Identify each line in the records below that contains the word "physical", and copy it.

···

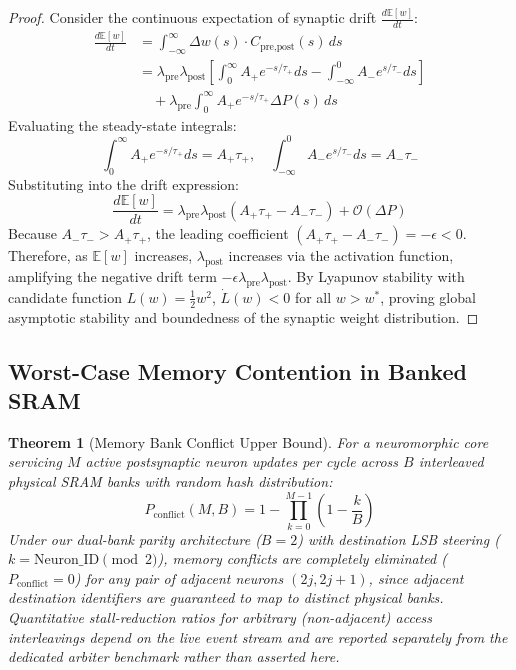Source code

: \documentclass[journal]{IEEEtran}
\newtheorem{theorem}{Theorem}
\theoremstyle{definition}
\begin{document}
\begin{proof}
Consider the continuous expectation of synaptic drift $\frac{d\mathbb{E}[w]}{dt}$:
\begin{align}
\frac{d\mathbb{E}[w]}{dt} &= \int_{-\infty}^\infty \Delta w(s) \cdot C_{\text{pre,post}}(s) \, ds \\
&= \lambda_{\text{pre}} \lambda_{\text{post}} \left[ \int_0^\infty A_+ e^{-s/\tau_+} ds - \int_{-\infty}^0 A_- e^{s/\tau_-} ds \right] \nonumber \\
&\quad + \lambda_{\text{pre}} \int_0^\infty A_+ e^{-s/\tau_+} \Delta P(s) \, ds
\end{align}
Evaluating the steady-state integrals:
\begin{equation}
\int_0^\infty A_+ e^{-s/\tau_+} ds = A_+ \tau_+, \quad \int_{-\infty}^0 A_- e^{s/\tau_-} ds = A_- \tau_-
\end{equation}
Substituting into the drift expression:
\begin{equation}
\frac{d\mathbb{E}[w]}{dt} = \lambda_{\text{pre}} \lambda_{\text{post}} (A_+ \tau_+ - A_- \tau_-) + \mathcal{O}(\Delta P)
\end{equation}
Because $A_- \tau_- > A_+ \tau_+$, the leading coefficient $(A_+ \tau_+ - A_- \tau_-) = -\epsilon < 0$. Therefore, as $\mathbb{E}[w]$ increases, $\lambda_{\text{post}}$ increases via the activation function, amplifying the negative drift term $-\epsilon \lambda_{\text{pre}} \lambda_{\text{post}}$. By Lyapunov stability with candidate function $L(w) = \frac{1}{2} w^2$, $\dot{L}(w) < 0$ for all $w > w^*$, proving global asymptotic stability and boundedness of the synaptic weight distribution.
\end{proof}

\subsection{Worst-Case Memory Contention in Banked SRAM}
\begin{theorem}[Memory Bank Conflict Upper Bound]
For a neuromorphic core servicing $M$ active postsynaptic neuron updates per cycle across $B$ interleaved physical SRAM banks with random hash distribution:
\begin{equation}
P_{\text{conflict}}(M, B) = 1 - \prod_{k=0}^{M-1} \left(1 - \frac{k}{B}\right)
\end{equation}
Under our dual-bank parity architecture ($B = 2$) with destination LSB steering ($k = \text{Neuron\_ID} \pmod 2$), memory conflicts are completely eliminated ($P_{\text{conflict}} = 0$) for any pair of adjacent neurons $(2j, 2j+1)$, since adjacent destination identifiers are guaranteed to map to distinct physical banks. Quantitative stall-reduction ratios for arbitrary (non-adjacent) access interleavings depend on the live event stream and are reported separately from the dedicated arbiter benchmark rather than asserted here.
\end{theorem}
\end{document}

···

- [RESPONSE]
For a neuromorphic core servicing $M$ active postsynaptic neuron updates per cycle across $B$ interleaved physical SRAM banks with random hash distribution:
Under our dual-bank parity architecture ($B = 2$) with destination LSB steering ($k = \text{Neuron\_ID} \pmod 2$), memory conflicts are completely eliminated ($P_{\text{conflict}} = 0$) for any pair of adjacent neurons $(2j, 2j+1)$, since adjacent destination identifiers are guaranteed to map to distinct physical banks. Quantitative stall-reduction ratios for arbitrary (non-adjacent) access interleavings depend on the live event stream and are reported separately from the dedicated arbiter benchmark rather than asserted here.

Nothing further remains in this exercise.